**Input**
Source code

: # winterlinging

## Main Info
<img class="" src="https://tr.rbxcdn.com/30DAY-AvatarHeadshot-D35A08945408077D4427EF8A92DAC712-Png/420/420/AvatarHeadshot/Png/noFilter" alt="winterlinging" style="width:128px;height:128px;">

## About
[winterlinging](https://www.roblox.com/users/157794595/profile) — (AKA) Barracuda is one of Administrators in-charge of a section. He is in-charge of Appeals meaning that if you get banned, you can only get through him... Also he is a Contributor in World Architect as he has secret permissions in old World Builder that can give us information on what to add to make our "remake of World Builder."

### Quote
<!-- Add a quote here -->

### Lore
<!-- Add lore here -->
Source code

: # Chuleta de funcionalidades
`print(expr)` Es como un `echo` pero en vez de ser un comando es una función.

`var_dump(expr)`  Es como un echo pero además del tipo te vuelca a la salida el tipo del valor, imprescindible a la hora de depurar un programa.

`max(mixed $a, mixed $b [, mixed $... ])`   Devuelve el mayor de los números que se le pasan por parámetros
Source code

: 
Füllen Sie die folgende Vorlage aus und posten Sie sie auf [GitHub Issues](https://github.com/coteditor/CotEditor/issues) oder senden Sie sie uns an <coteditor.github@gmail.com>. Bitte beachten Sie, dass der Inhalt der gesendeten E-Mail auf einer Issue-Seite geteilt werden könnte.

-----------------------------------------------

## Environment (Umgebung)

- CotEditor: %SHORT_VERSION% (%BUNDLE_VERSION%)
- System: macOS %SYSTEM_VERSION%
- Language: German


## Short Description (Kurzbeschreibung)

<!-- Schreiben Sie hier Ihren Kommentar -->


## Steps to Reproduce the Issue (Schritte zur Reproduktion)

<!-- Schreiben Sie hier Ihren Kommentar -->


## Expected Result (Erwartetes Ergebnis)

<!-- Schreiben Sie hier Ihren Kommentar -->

...

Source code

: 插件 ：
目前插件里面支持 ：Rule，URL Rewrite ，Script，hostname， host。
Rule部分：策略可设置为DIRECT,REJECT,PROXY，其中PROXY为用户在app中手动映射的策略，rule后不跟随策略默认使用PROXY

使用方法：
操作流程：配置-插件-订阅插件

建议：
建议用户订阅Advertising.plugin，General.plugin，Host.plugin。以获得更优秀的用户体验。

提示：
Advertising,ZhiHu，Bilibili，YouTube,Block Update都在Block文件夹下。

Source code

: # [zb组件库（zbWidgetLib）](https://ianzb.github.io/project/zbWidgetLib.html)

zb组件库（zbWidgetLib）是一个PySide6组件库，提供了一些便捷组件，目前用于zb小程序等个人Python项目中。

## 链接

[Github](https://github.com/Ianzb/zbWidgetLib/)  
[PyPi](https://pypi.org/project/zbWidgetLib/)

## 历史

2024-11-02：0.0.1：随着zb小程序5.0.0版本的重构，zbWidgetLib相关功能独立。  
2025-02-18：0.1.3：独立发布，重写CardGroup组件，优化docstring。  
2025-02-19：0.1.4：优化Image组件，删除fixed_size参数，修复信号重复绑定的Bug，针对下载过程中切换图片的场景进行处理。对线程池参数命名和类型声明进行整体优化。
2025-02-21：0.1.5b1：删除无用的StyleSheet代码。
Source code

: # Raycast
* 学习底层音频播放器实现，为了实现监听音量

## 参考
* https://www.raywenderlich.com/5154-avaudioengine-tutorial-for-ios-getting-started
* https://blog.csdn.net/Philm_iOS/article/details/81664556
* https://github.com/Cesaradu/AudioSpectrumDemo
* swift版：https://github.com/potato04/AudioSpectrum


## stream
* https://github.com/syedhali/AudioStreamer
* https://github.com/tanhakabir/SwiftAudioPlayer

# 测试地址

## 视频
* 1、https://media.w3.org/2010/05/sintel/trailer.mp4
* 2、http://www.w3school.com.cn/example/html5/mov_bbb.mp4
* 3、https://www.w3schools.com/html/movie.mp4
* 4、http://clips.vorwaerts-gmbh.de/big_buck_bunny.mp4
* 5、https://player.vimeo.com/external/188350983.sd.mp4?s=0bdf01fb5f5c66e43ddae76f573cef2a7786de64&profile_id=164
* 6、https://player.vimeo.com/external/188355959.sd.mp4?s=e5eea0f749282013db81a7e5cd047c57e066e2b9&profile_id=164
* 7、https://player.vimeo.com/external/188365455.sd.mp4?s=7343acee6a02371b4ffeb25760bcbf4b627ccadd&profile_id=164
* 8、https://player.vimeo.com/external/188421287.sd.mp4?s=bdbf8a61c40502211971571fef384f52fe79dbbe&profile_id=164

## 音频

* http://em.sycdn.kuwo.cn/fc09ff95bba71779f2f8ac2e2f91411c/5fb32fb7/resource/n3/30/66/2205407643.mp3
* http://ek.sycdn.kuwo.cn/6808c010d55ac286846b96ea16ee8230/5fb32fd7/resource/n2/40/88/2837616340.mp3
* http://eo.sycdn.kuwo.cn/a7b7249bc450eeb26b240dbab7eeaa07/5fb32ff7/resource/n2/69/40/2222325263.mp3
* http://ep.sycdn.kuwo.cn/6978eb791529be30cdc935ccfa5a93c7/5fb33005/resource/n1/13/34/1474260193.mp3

**What to do**
List each line in the listing that contains the string "vimeo".

**Exercise solution**
* 5、https://player.vimeo.com/external/188350983.sd.mp4?s=0bdf01fb5f5c66e43ddae76f573cef2a7786de64&profile_id=164
* 6、https://player.vimeo.com/external/188355959.sd.mp4?s=e5eea0f749282013db81a7e5cd047c57e066e2b9&profile_id=164
* 7、https://player.vimeo.com/external/188365455.sd.mp4?s=7343acee6a02371b4ffeb25760bcbf4b627ccadd&profile_id=164
* 8、https://player.vimeo.com/external/188421287.sd.mp4?s=bdbf8a61c40502211971571fef384f52fe79dbbe&profile_id=164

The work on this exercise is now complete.